BG coverGraham Beattie is an important man in the New Zealand publishing world. I know because he told me. He is so important, in fact, that, despite a request from a close personal friend, he was still far, far too busy to offer me more than a few stale crumbs of advice from his table of publishing experience.

Beattie did manage to take five seconds out of his hectic schedule to suggest I contact the New Zealand-based TFS Literary Agency. I did just that, sending a query letter to someone named Chris Else on June 22. Included in that letter was the entire text of the wonderful, magnificent, ego-pumping review Brown Girls received from Working Girl Reviews. Nothing like glowing comments from a neutral source to cause a literary agent to sit up and salivate.

Yeah, right.

Skip ahead 43 days to Aug. 5. Yes, that is more than six weeks later and, oh look, still no contact from Else or anyone, um, else at TFS to a query that takes 129 seconds to read. I know because I timed it.

Aug. 4: I send a short e-mail to Mr. Else asking — ever so politely — if he ever did receive my query and, if so, would he mind sparing 129 seconds to peruse it.

Aug. 5: In what can only be considered a strange coincidence, Mr. Else writes back the very next day after my e-nudge. To his credit, he apologizes for not contacting me earlier. But now he has concerns about the review I included with my query. Does this mean Brown Girls has already been published?

Aug. 6: Not so anybody noticed.

Aug. 6: Another e-mail from Mr. Else: Have I approached any other publishers or agents with Brown Girls?

Aug. 6: No.

Aug. 7: In that case, he asks, can I flick him the first 10,000 words.
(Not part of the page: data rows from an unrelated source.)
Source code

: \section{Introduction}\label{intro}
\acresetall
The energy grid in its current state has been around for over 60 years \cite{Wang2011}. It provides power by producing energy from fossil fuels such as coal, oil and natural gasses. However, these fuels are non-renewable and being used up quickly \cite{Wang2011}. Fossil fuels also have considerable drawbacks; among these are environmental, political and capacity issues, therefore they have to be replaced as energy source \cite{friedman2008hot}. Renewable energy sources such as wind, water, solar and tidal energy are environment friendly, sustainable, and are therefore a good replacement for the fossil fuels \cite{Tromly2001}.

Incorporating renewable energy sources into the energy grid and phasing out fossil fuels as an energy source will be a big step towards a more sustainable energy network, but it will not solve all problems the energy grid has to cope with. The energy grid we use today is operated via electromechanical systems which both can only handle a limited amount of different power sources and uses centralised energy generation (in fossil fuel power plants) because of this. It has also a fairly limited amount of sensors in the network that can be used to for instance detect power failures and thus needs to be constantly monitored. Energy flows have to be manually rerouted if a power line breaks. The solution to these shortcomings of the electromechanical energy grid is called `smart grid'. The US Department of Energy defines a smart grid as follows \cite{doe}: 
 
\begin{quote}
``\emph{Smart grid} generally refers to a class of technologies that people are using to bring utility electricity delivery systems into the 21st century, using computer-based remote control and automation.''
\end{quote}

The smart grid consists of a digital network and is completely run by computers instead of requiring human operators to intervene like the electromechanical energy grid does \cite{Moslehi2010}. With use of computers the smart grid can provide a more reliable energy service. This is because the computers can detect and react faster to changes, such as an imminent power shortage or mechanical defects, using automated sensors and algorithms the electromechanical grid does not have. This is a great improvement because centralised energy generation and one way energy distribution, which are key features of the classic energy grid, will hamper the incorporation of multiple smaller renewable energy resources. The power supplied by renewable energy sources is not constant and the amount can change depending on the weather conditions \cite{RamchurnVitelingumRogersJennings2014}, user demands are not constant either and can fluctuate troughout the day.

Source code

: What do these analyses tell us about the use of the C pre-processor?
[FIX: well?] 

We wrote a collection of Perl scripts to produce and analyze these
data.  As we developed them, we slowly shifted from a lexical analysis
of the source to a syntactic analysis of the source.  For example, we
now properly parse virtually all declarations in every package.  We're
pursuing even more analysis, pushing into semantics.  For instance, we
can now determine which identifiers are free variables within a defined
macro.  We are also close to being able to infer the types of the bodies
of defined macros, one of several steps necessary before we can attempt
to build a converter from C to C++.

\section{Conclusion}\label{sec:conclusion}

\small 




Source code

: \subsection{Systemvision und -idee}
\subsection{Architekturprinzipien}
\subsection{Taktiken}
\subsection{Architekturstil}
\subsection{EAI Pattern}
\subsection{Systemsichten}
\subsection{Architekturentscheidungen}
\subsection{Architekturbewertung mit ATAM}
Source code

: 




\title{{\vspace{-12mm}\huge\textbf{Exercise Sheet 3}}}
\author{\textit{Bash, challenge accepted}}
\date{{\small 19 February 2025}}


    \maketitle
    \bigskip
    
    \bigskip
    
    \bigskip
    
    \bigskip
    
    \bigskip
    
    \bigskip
Aug. 7: I can’t hit Send fast enough.

Aug. 19: This time, it only takes Mr. Else 12 days to write back:

Hi John

Thanks for the opportunity to look at Brown Girls. It’s good but I fear it isn’t good enough for us to want to take it on. The problem, in brief, is that a number of the characters, including your main character seem a bit cliched. Plus, I think we would have a much better chance of selling it in NZ if the main character were a (sic) NZer and not an American. Sorry.

Chris

Funnily enough, Mr. Else’s e-rejection arrived the very same day I received this comment from a member of authonomy.com:

Your writing is short, fast, and precise. The vivid imagery is amazing. “yellow fangs. greasy slobber.” “400 pounds of fat and sweat.” This is really, really good writing. (John R. Lindensmith, authonony.com)

Which, strangely enough, came after these comments:

The writing in this is deliciously taut. All the characterisation is good, minor as well as main. The MC (main character) is a bit of a hackneyed photo-journalist meets ’tec, but you infuse him with a back story of his novel and some mystery about his manhood that works to get over that. (Marc Nash, youwriteon.com)

. . . this is extremely good, very polished, writing. It feels complete to me as a reader. The plot’s good, and it slowly builds up intensity. There’s a real feeling of being there amongst the action. (Charlie Chuck, authonomy.com)

You set up the conflict – both social/political and personal very quickly, giving this pace and intrigue. Brilliant. (Elinor Evans, authonomy.com)

Five comments from five different people, four of whom are wannabe writers who are also voracious readers. In other words, the kind of people who actually buy books, thus providing agents like Mr. Else with their mortgage payments, courtesy of author commissions.

Five people. Four positive reviews. So who, exactly, has their head up their ass when it comes to assessing Brown Girls? Yeah, I thought so.

I pointed this out to Mr. Else (the difference of opinion; not the head/ass part) when I wrote back to thank him for taking a look at my writing sample.

I really wasn’t expecting a reply but, again to his credit, Mr. Else did reply:

Hi John

It’s not what I think so much as what I think potential publishers would think, which, of course, is certainly not what a potential reader would necessarily think. There’s nothing to stop you trying a few NZ publishers direct. There is not necessity to work through an agent in this marketplace.

Best

Chris

What I didn’t bother pointing out to Mr. Else was that it would take very little effort on my behalf to change the main character from an American to a Kiwi. As it is, I’ve already changed Jack once, because he started out as a Canadian.

But Mr. Else has already made up his mind and so I’m letting this one go. Because it will only turn into a pissing contest and no one wins those.

It’s just too bad they’re pissing on me.